Éric Plamondon, lauréat du Prix littéraire France-Québec 2018

Le Prix littéraire France-Québec 2018 a été remis à Éric Plamondon pour son roman Taqawan à l’occasion du Salon du livre de Paris.

Par Jacques Simon

Tous les ans depuis 1998, l’association France-Québec choisit une œuvre littéraire québécoise à récompenser, dans l’objectif de présenter le monde de la littérature québécoise au public français. Cette année, c’est Eric Plamondon, pour son roman Taqawan,qui a été sélectionné par plus de 600 membres répartis sur 33 comités de lecture. Né au Québec en 1969, l’écrivain a déménagé à Bordeaux en 1996, avant de traverser la Garonne pour s’installer à Cenon. Il est l’auteur de nombreux romans et d’un recueil de nouvelles intitulé Donnacona.

Un prix franco-québécois

« Je suis heureux, fier et ému de recevoir le prix France-Québec. Heureux de la rencontre de mon roman Taqawan avec les lecteurs et lectrices en France. Fier de défendre la littérature québécoise. Et ému de ce prix qui vient comme célébrer mon parcours personnel entre mon pays natal et mon pays d’adoption. Je vis en France et j’écris Québec ! » a réagi Plamondon après avoir reçu le prix.

Mais, s’il a pu se faire un nom des deux côtés de l’Atlantique, les écrivains québécois qui arrivent à vendre dans le marché français ne sont pas nombreux, faire le pont entre l’hexagone et la Belle province n’est pas toujours facile, surtout dans le monde de la littérature.

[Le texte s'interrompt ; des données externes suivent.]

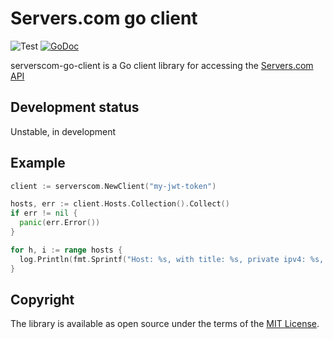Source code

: # Servers.com go client

![Test](https://github.com/serverscom/serverscom-go-client/workflows/Test/badge.svg)
[![GoDoc](https://godoc.org/github.com/serverscom/serverscom-go-client/pkg?status.svg)](https://godoc.org/github.com/serverscom/serverscom-go-client/pkg)

serverscom-go-client is a Go client library for accessing the [Servers.com API](https://developers.servers.com/api-documentation/v1/)

## Development status

Unstable, in development

## Example

```go
client := serverscom.NewClient("my-jwt-token")

hosts, err := client.Hosts.Collection().Collect()
if err != nil {
  panic(err.Error())
}

for h, i := range hosts {
  log.Println(fmt.Sprintf("Host: %s, with title: %s, private ipv4: %s, public ipv4: %s", h.ID, h.Title, h.PrivateIPv4Address, h.PublicIPv4Address))
}
```

## Copyright

The library is available as open source under the terms of the [MIT License](http://opensource.org/licenses/MIT).
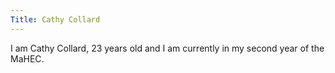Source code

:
 ```yaml
---
Title: Cathy Collard
---
```

I am Cathy Collard, 23 years old and I am currently in my second year of the MaHEC.
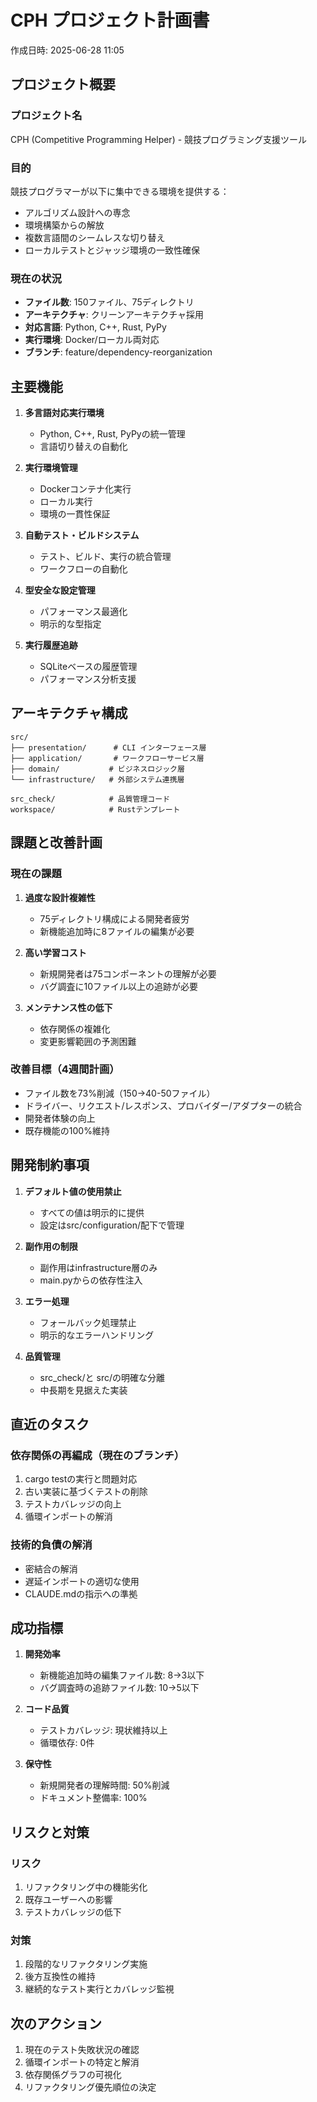 # CPH プロジェクト計画書
作成日時: 2025-06-28 11:05

## プロジェクト概要

### プロジェクト名
CPH (Competitive Programming Helper) - 競技プログラミング支援ツール

### 目的
競技プログラマーが以下に集中できる環境を提供する：
- アルゴリズム設計への専念
- 環境構築からの解放
- 複数言語間のシームレスな切り替え
- ローカルテストとジャッジ環境の一致性確保

### 現在の状況
- **ファイル数**: 150ファイル、75ディレクトリ
- **アーキテクチャ**: クリーンアーキテクチャ採用
- **対応言語**: Python, C++, Rust, PyPy
- **実行環境**: Docker/ローカル両対応
- **ブランチ**: feature/dependency-reorganization

## 主要機能

1. **多言語対応実行環境**
   - Python, C++, Rust, PyPyの統一管理
   - 言語切り替えの自動化

2. **実行環境管理**
   - Dockerコンテナ化実行
   - ローカル実行
   - 環境の一貫性保証

3. **自動テスト・ビルドシステム**
   - テスト、ビルド、実行の統合管理
   - ワークフローの自動化

4. **型安全な設定管理**
   - パフォーマンス最適化
   - 明示的な型指定

5. **実行履歴追跡**
   - SQLiteベースの履歴管理
   - パフォーマンス分析支援

## アーキテクチャ構成

```
src/
├── presentation/      # CLI インターフェース層
├── application/       # ワークフローサービス層
├── domain/           # ビジネスロジック層
└── infrastructure/   # 外部システム連携層

src_check/            # 品質管理コード
workspace/            # Rustテンプレート
```

## 課題と改善計画

### 現在の課題
1. **過度な設計複雑性**
   - 75ディレクトリ構成による開発者疲労
   - 新機能追加時に8ファイルの編集が必要
   
2. **高い学習コスト**
   - 新規開発者は75コンポーネントの理解が必要
   - バグ調査に10ファイル以上の追跡が必要

3. **メンテナンス性の低下**
   - 依存関係の複雑化
   - 変更影響範囲の予測困難

### 改善目標（4週間計画）
- ファイル数を73%削減（150→40-50ファイル）
- ドライバー、リクエスト/レスポンス、プロバイダー/アダプターの統合
- 開発者体験の向上
- 既存機能の100%維持

## 開発制約事項

1. **デフォルト値の使用禁止**
   - すべての値は明示的に提供
   - 設定はsrc/configuration/配下で管理

2. **副作用の制限**
   - 副作用はinfrastructure層のみ
   - main.pyからの依存性注入

3. **エラー処理**
   - フォールバック処理禁止
   - 明示的なエラーハンドリング

4. **品質管理**
   - src_check/と src/の明確な分離
   - 中長期を見据えた実装

## 直近のタスク

### 依存関係の再編成（現在のブランチ）
1. cargo testの実行と問題対応
2. 古い実装に基づくテストの削除
3. テストカバレッジの向上
4. 循環インポートの解消

### 技術的負債の解消
- 密結合の解消
- 遅延インポートの適切な使用
- CLAUDE.mdの指示への準拠

## 成功指標

1. **開発効率**
   - 新機能追加時の編集ファイル数: 8→3以下
   - バグ調査時の追跡ファイル数: 10→5以下

2. **コード品質**
   - テストカバレッジ: 現状維持以上
   - 循環依存: 0件

3. **保守性**
   - 新規開発者の理解時間: 50%削減
   - ドキュメント整備率: 100%

## リスクと対策

### リスク
1. リファクタリング中の機能劣化
2. 既存ユーザーへの影響
3. テストカバレッジの低下

### 対策
1. 段階的なリファクタリング実施
2. 後方互換性の維持
3. 継続的なテスト実行とカバレッジ監視

## 次のアクション

1. 現在のテスト失敗状況の確認
2. 循環インポートの特定と解消
3. 依存関係グラフの可視化
4. リファクタリング優先順位の決定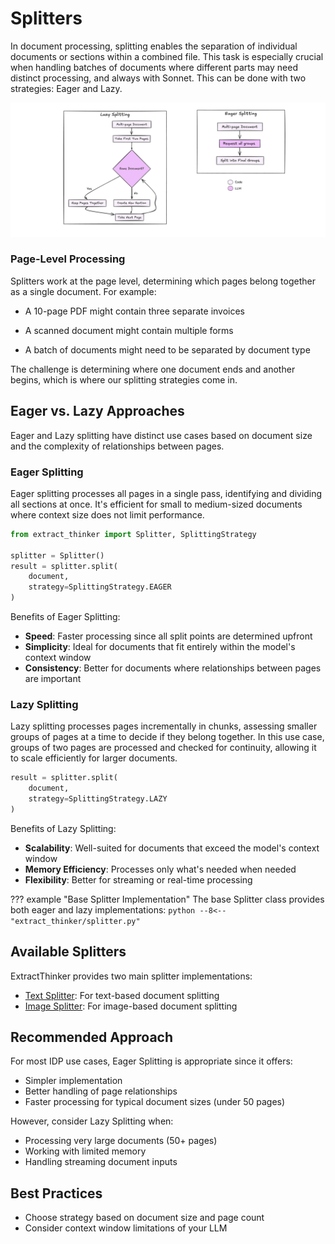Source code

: # Splitters

In document processing, splitting enables the separation of individual documents or sections within a combined file. This task is especially crucial when handling batches of documents where different parts may need distinct processing, and always with Sonnet. This can be done with two strategies: Eager and Lazy.

<div align="center">
  <img src="../../assets/splitter_image.png" alt="Splitter Flow">
</div>

### Page-Level Processing

Splitters work at the page level, determining which pages belong together as a single document. For example:

- A 10-page PDF might contain three separate invoices

- A scanned document might contain multiple forms

- A batch of documents might need to be separated by document type

The challenge is determining where one document ends and another begins, which is where our splitting strategies come in.

## Eager vs. Lazy Approaches

Eager and Lazy splitting have distinct use cases based on document size and the complexity of relationships between pages.

### Eager Splitting

Eager splitting processes all pages in a single pass, identifying and dividing all sections at once. It's efficient for small to medium-sized documents where context size does not limit performance.

```python
from extract_thinker import Splitter, SplittingStrategy

splitter = Splitter()
result = splitter.split(
    document,
    strategy=SplittingStrategy.EAGER
)
```

Benefits of Eager Splitting:
- **Speed**: Faster processing since all split points are determined upfront
- **Simplicity**: Ideal for documents that fit entirely within the model's context window
- **Consistency**: Better for documents where relationships between pages are important

### Lazy Splitting

Lazy splitting processes pages incrementally in chunks, assessing smaller groups of pages at a time to decide if they belong together. In this use case, groups of two pages are processed and checked for continuity, allowing it to scale efficiently for larger documents.

```python
result = splitter.split(
    document,
    strategy=SplittingStrategy.LAZY
)
```

Benefits of Lazy Splitting:
- **Scalability**: Well-suited for documents that exceed the model's context window
- **Memory Efficiency**: Processes only what's needed when needed
- **Flexibility**: Better for streaming or real-time processing

??? example "Base Splitter Implementation"
    The base Splitter class provides both eager and lazy implementations:
    ```python
    --8<-- "extract_thinker/splitter.py"
    ```

## Available Splitters

ExtractThinker provides two main splitter implementations:

- [Text Splitter](text.md): For text-based document splitting
- [Image Splitter](image.md): For image-based document splitting

## Recommended Approach

For most IDP use cases, Eager Splitting is appropriate since it offers:
- Simpler implementation
- Better handling of page relationships
- Faster processing for typical document sizes (under 50 pages)

However, consider Lazy Splitting when:
- Processing very large documents (50+ pages)
- Working with limited memory
- Handling streaming document inputs

## Best Practices

- Choose strategy based on document size and page count
- Consider context window limitations of your LLM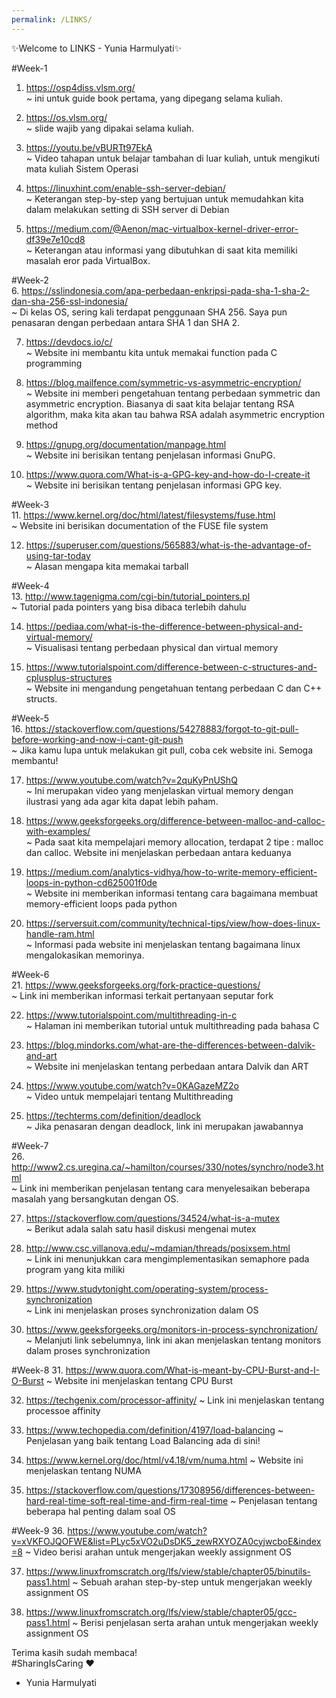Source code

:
 ```yaml
---
permalink: /LINKS/
---
```


✨Welcome to LINKS - Yunia Harmulyati✨

#Week-1

1. https://osp4diss.vlsm.org/  
   ~ ini untuk guide book pertama, yang dipegang selama kuliah.

2. https://os.vlsm.org/  
   ~ slide wajib yang dipakai selama kuliah.

3. https://youtu.be/vBURTt97EkA  
   ~ Video tahapan untuk belajar tambahan di luar kuliah, untuk mengikuti mata kuliah Sistem Operasi

4. https://linuxhint.com/enable-ssh-server-debian/  
   ~ Keterangan step-by-step yang bertujuan untuk memudahkan kita dalam melakukan setting di SSH server di Debian

5. https://medium.com/@Aenon/mac-virtualbox-kernel-driver-error-df39e7e10cd8  
   ~ Keterangan atau informasi yang dibutuhkan di saat kita memiliki masalah eror pada VirtualBox.

#Week-2  
6. https://sslindonesia.com/apa-perbedaan-enkripsi-pada-sha-1-sha-2-dan-sha-256-ssl-indonesia/  
~ Di kelas OS, sering kali terdapat penggunaan SHA 256. Saya pun penasaran dengan perbedaan antara SHA 1 dan SHA 2.

7. https://devdocs.io/c/  
   ~ Website ini membantu kita untuk memakai function pada C programming

8. https://blog.mailfence.com/symmetric-vs-asymmetric-encryption/  
   ~ Website ini memberi pengetahuan tentang perbedaan symmetric dan asymmetric encryption. Biasanya di saat kita belajar tentang RSA algorithm, maka kita akan tau bahwa RSA adalah asymmetric encryption method

9. https://gnupg.org/documentation/manpage.html  
   ~ Website ini berisikan tentang penjelasan informasi GnuPG.

10. https://www.quora.com/What-is-a-GPG-key-and-how-do-I-create-it  
    ~ Website ini berisikan tentang penjelasan informasi GPG key.

#Week-3  
11. https://www.kernel.org/doc/html/latest/filesystems/fuse.html  
~ Website ini berisikan documentation of the FUSE file system

12. https://superuser.com/questions/565883/what-is-the-advantage-of-using-tar-today  
    ~ Alasan mengapa kita memakai tarball

#Week-4  
13. http://www.tagenigma.com/cgi-bin/tutorial_pointers.pl  
~ Tutorial pada pointers yang bisa dibaca terlebih dahulu

14. https://pediaa.com/what-is-the-difference-between-physical-and-virtual-memory/  
    ~ Visualisasi tentang perbedaan physical dan virtual memory

15. https://www.tutorialspoint.com/difference-between-c-structures-and-cplusplus-structures  
    ~ Website ini mengandung pengetahuan tentang perbedaan C dan C++ structs.

#Week-5  
16. https://stackoverflow.com/questions/54278883/forgot-to-git-pull-before-working-and-now-i-cant-git-push  
~ Jika kamu lupa untuk melakukan git pull, coba cek website ini. Semoga membantu!

17. https://www.youtube.com/watch?v=2quKyPnUShQ  
    ~ Ini merupakan video yang menjelaskan virtual memory dengan ilustrasi yang ada agar kita dapat lebih paham.

18. https://www.geeksforgeeks.org/difference-between-malloc-and-calloc-with-examples/  
    ~ Pada saat kita mempelajari memory allocation, terdapat 2 tipe : malloc dan calloc. Website ini menjelaskan perbedaan antara keduanya

19. https://medium.com/analytics-vidhya/how-to-write-memory-efficient-loops-in-python-cd625001f0de  
    ~ Website ini memberikan informasi tentang cara bagaimana membuat memory-efficient loops pada python

20. https://serversuit.com/community/technical-tips/view/how-does-linux-handle-ram.html  
    ~ Informasi pada website ini menjelaskan tentang bagaimana linux mengalokasikan memorinya.

#Week-6  
21. https://www.geeksforgeeks.org/fork-practice-questions/  
~ Link ini memberikan informasi terkait pertanyaan seputar fork

22. https://www.tutorialspoint.com/multithreading-in-c  
    ~ Halaman ini memberikan tutorial untuk multithreading pada bahasa C

23. https://blog.mindorks.com/what-are-the-differences-between-dalvik-and-art  
    ~ Website ini menjelaskan tentang perbedaan antara Dalvik dan ART

24. https://www.youtube.com/watch?v=0KAGazeMZ2o  
    ~ Video untuk mempelajari tentang Multithreading

25. https://techterms.com/definition/deadlock  
    ~ Jika penasaran dengan deadlock, link ini merupakan jawabannya

#Week-7  
26. http://www2.cs.uregina.ca/~hamilton/courses/330/notes/synchro/node3.html  
~ Link ini memberikan penjelasan tentang cara menyelesaikan beberapa masalah yang bersangkutan dengan OS.

27. https://stackoverflow.com/questions/34524/what-is-a-mutex  
    ~ Berikut adala salah satu hasil diskusi mengenai mutex

28. http://www.csc.villanova.edu/~mdamian/threads/posixsem.html  
    ~ Link ini menunjukkan cara mengimplementasikan semaphore pada program yang kita miliki

29. https://www.studytonight.com/operating-system/process-synchronization  
    ~ Link ini menjelaskan proses synchronization dalam OS

30. https://www.geeksforgeeks.org/monitors-in-process-synchronization/  
    ~ Melanjuti link sebelumnya, link ini akan menjelaskan tentang monitors dalam proses synchronization

#Week-8 31. https://www.quora.com/What-is-meant-by-CPU-Burst-and-I-O-Burst
~ Website ini menjelaskan tentang CPU Burst

32. https://techgenix.com/processor-affinity/
    ~ Link ini menjelaskan tentang processoe affinity

33. https://www.techopedia.com/definition/4197/load-balancing
    ~ Penjelasan yang baik tentang Load Balancing ada di sini!

34. https://www.kernel.org/doc/html/v4.18/vm/numa.html
    ~ Website ini menjelaskan tentang NUMA

35. https://stackoverflow.com/questions/17308956/differences-between-hard-real-time-soft-real-time-and-firm-real-time
    ~ Penjelasan tentang beberapa hal penting dalam soal OS

#Week-9 36. https://www.youtube.com/watch?v=xVKFOJQOFWE&list=PLyc5xVO2uDsDK5_zewRXYOZA0cyjwcboE&index=8
~ Video berisi arahan untuk mengerjakan weekly assignment OS

37. https://www.linuxfromscratch.org/lfs/view/stable/chapter05/binutils-pass1.html
    ~ Sebuah arahan step-by-step untuk mengerjakan weekly assignment OS

38. https://www.linuxfromscratch.org/lfs/view/stable/chapter05/gcc-pass1.html
    ~ Berisi penjelasan serta arahan untuk mengerjakan weekly assignment OS

Terima kasih sudah membaca!  
#SharingIsCaring ❤️

- Yunia Harmulyati
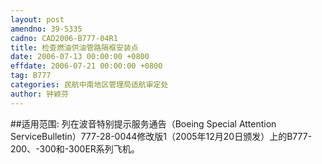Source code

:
 ```yaml
---
layout: post
amendno: 39-5335
cadno: CAD2006-B777-04R1
title: 检查燃油供油管路隔框安装点
date: 2006-07-13 00:00:00 +0800
effdate: 2006-07-21 00:00:00 +0800
tag: B777
categories: 民航中南地区管理局适航审定处
author: 钟颖芬
---
```


##适用范围:
列在波音特别提示服务通告（Boeing Special Attention ServiceBulletin）777-28-0044修改版1（2005年12月20日颁发）上的B777-200、-300和-300ER系列飞机。


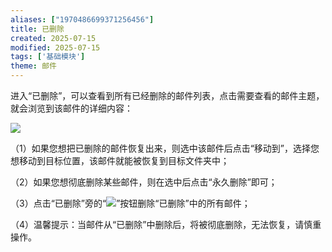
 ```yaml
---
aliases: ["1970486699371256456"]
title: 已删除
created: 2025-07-15
modified: 2025-07-15
tags: ['基础模块']
theme: 邮件
---
```


进入“已删除”，可以查看到所有已经删除的邮件列表，点击需要查看的邮件主题，就会浏览到该邮件的详细内容：

![](892141b97a421e51d833511f32bc93d7.jpg)

（1）如果您想把已删除的邮件恢复出来，则选中该邮件后点击“移动到”，选择您想移动到目标位置，该邮件就能被恢复到目标文件夹中；

（2）如果您想彻底删除某些邮件，则在选中后点击“永久删除”即可；

（3）点击“已删除”旁的“![](https://www.e-cology.com.cn/weaver/weaver.file.FileDownload?fileid=4168056)”按钮删除“已删除”中的所有邮件；

（4）温馨提示：当邮件从“已删除”中删除后，将被彻底删除，无法恢复，请慎重操作。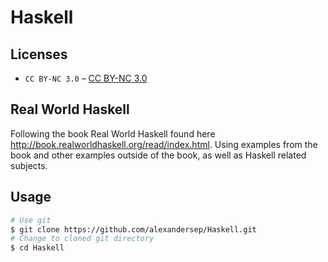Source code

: # Haskell

## Licenses

* `CC BY-NC 3.0` – [CC BY-NC 3.0](https://github.com/alexandersep/LICENSE/CC.txt)

## Real World Haskell

Following the book Real World Haskell found here http://book.realworldhaskell.org/read/index.html.
Using examples from the book and other examples outside of the book, as well as Haskell related subjects.

## Usage
```bash
# Use git
$ git clone https://github.com/alexandersep/Haskell.git
# Change to cloned git directory
$ cd Haskell
```

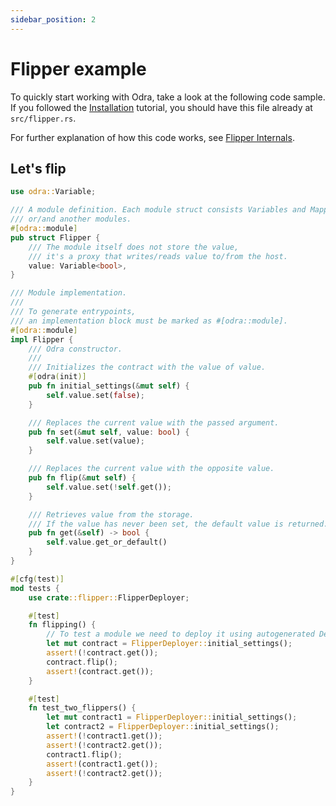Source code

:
 ```yaml
---
sidebar_position: 2
---
```


# Flipper example

To quickly start working with Odra, take a look at the following code sample. If you followed the
[Installation](installation.md) tutorial, you should have this file already at `src/flipper.rs`.

For further explanation of how this code works, see [Flipper Internals](../basics/04-flipper-internals.md).

## Let's flip

```rust title="flipper.rs"
use odra::Variable;

/// A module definition. Each module struct consists Variables and Mappings
/// or/and another modules.
#[odra::module]
pub struct Flipper {
    /// The module itself does not store the value, 
    /// it's a proxy that writes/reads value to/from the host.
    value: Variable<bool>,
}

/// Module implementation.
///
/// To generate entrypoints,
/// an implementation block must be marked as #[odra::module].
#[odra::module]
impl Flipper {
    /// Odra constructor.
    ///
    /// Initializes the contract with the value of value.
    #[odra(init)]
    pub fn initial_settings(&mut self) {
        self.value.set(false);
    }

    /// Replaces the current value with the passed argument.
    pub fn set(&mut self, value: bool) {
        self.value.set(value);
    }

    /// Replaces the current value with the opposite value.
    pub fn flip(&mut self) {
        self.value.set(!self.get());
    }

    /// Retrieves value from the storage. 
    /// If the value has never been set, the default value is returned.
    pub fn get(&self) -> bool {
        self.value.get_or_default()
    }
}

#[cfg(test)]
mod tests {
    use crate::flipper::FlipperDeployer;

    #[test]
    fn flipping() {
        // To test a module we need to deploy it using autogenerated Deployer. 
        let mut contract = FlipperDeployer::initial_settings();
        assert!(!contract.get());
        contract.flip();
        assert!(contract.get());
    }

    #[test]
    fn test_two_flippers() {
        let mut contract1 = FlipperDeployer::initial_settings();
        let contract2 = FlipperDeployer::initial_settings();
        assert!(!contract1.get());
        assert!(!contract2.get());
        contract1.flip();
        assert!(contract1.get());
        assert!(!contract2.get());
    }
}
```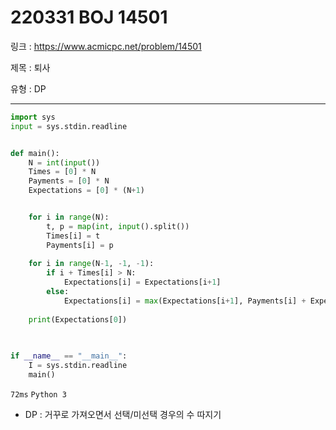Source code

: # 220331 BOJ 14501

링크 : https://www.acmicpc.net/problem/14501

제목 : 퇴사

유형 : DP

---

```python
import sys
input = sys.stdin.readline


def main():
    N = int(input())
    Times = [0] * N
    Payments = [0] * N
    Expectations = [0] * (N+1)


    for i in range(N):
        t, p = map(int, input().split())
        Times[i] = t
        Payments[i] = p
    
    for i in range(N-1, -1, -1):
        if i + Times[i] > N:
            Expectations[i] = Expectations[i+1]
        else:
            Expectations[i] = max(Expectations[i+1], Payments[i] + Expectations[i+Times[i]])
    
    print(Expectations[0])

        
    
if __name__ == "__main__":
    I = sys.stdin.readline
    main()
```

`72ms` `Python 3`

- DP : 거꾸로 가져오면서 선택/미선택 경우의 수 따지기

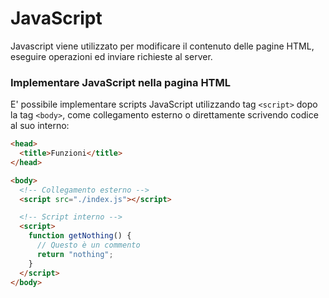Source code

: # JavaScript
Javascript viene utilizzato per modificare il contenuto delle pagine HTML, eseguire operazioni ed inviare richieste al server.

### Implementare JavaScript nella pagina HTML
E' possibile implementare scripts JavaScript utilizzando tag `<script>` dopo la tag `<body>`, come collegamento esterno o direttamente scrivendo codice al suo interno:
```html
<head>
  <title>Funzioni</title>
</head>

<body>
  <!-- Collegamento esterno -->
  <script src="./index.js"></script>

  <!-- Script interno -->
  <script>
    function getNothing() {
      // Questo è un commento
      return "nothing";
    }
  </script>
</body>
```
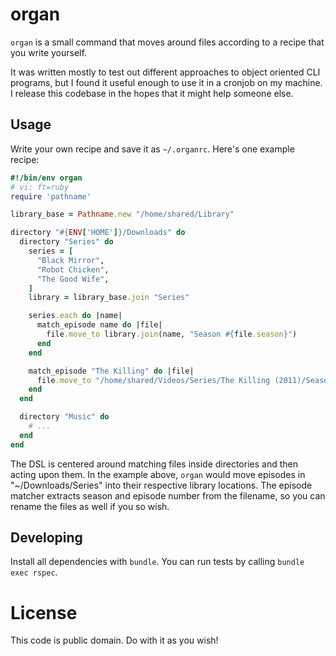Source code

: # organ #

`organ` is a small command that moves around files according to a recipe that you write yourself.

It was written mostly to test out different approaches to object oriented CLI programs, but I found it useful enough to use it in a cronjob on my machine. I release this codebase in the hopes that it might help someone else.

## Usage ##

Write your own recipe and save it as `~/.organrc`. Here's one example recipe:

```ruby
#!/bin/env organ
# vi: ft=ruby
require 'pathname'

library_base = Pathname.new "/home/shared/Library"

directory "#{ENV['HOME']}/Downloads" do
  directory "Series" do
    series = [
      "Black Mirror",
      "Robot Chicken",
      "The Good Wife",
    ]
    library = library_base.join "Series"

    series.each do |name|
      match_episode name do |file|
        file.move_to library.join(name, "Season #{file.season}")
      end
    end

    match_episode "The Killing" do |file|
      file.move_to "/home/shared/Videos/Series/The Killing (2011)/Season #{file.season}"
    end
  end

  directory "Music" do
    # ...
  end
end
```

The DSL is centered around matching files inside directories and then acting upon them. In the example above, `organ` would move episodes in "~/Downloads/Series" into their respective library locations. The episode matcher extracts season and episode number from the filename, so you can rename the files as well if you so wish.

## Developing ##

Install all dependencies with `bundle`. You can run tests by calling `bundle exec rspec`.

# License #

This code is public domain. Do with it as you wish!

« C’est avant tout pour des questions logistiques » a-t-il expliqué à l’Outarde Libérée : « il n’est pas évident pour un éditeur québécois de débarquer dans le grand bain éditorial français ». Un grand bain, qui n’est pas toujours ouvert aux nouveautés étrangères. « Mais c’est de plus en plus courant » a nuancé Plamondon, optimiste, qui observe un intérêt croissant des maisons littéraires québécoises pour le marché français. « La Peuplade et le Quartanier ont récemment fait ce choix. Je crois que ce sera très positif. Il y a plein d’auteurs et d’autrices bien distribué.e.s en France. Je pense à Andrée Michaud, Larry Tremblay, Audrée Wilhelmy, Jocelyne Saucier, David Goudreault et Christian Guay-Poliquin qui a reçu le prix France-Québec 2017. Les choses bougent dans le bon sens. L’élection de Dany Laferrière à l’Académie française s’inscrit dans ce mouvement. Il n’est jamais facile de se démarquer dans le milieu littéraire, que ce soit au Québec ou en France, mais il faut y croire et s’accrocher ».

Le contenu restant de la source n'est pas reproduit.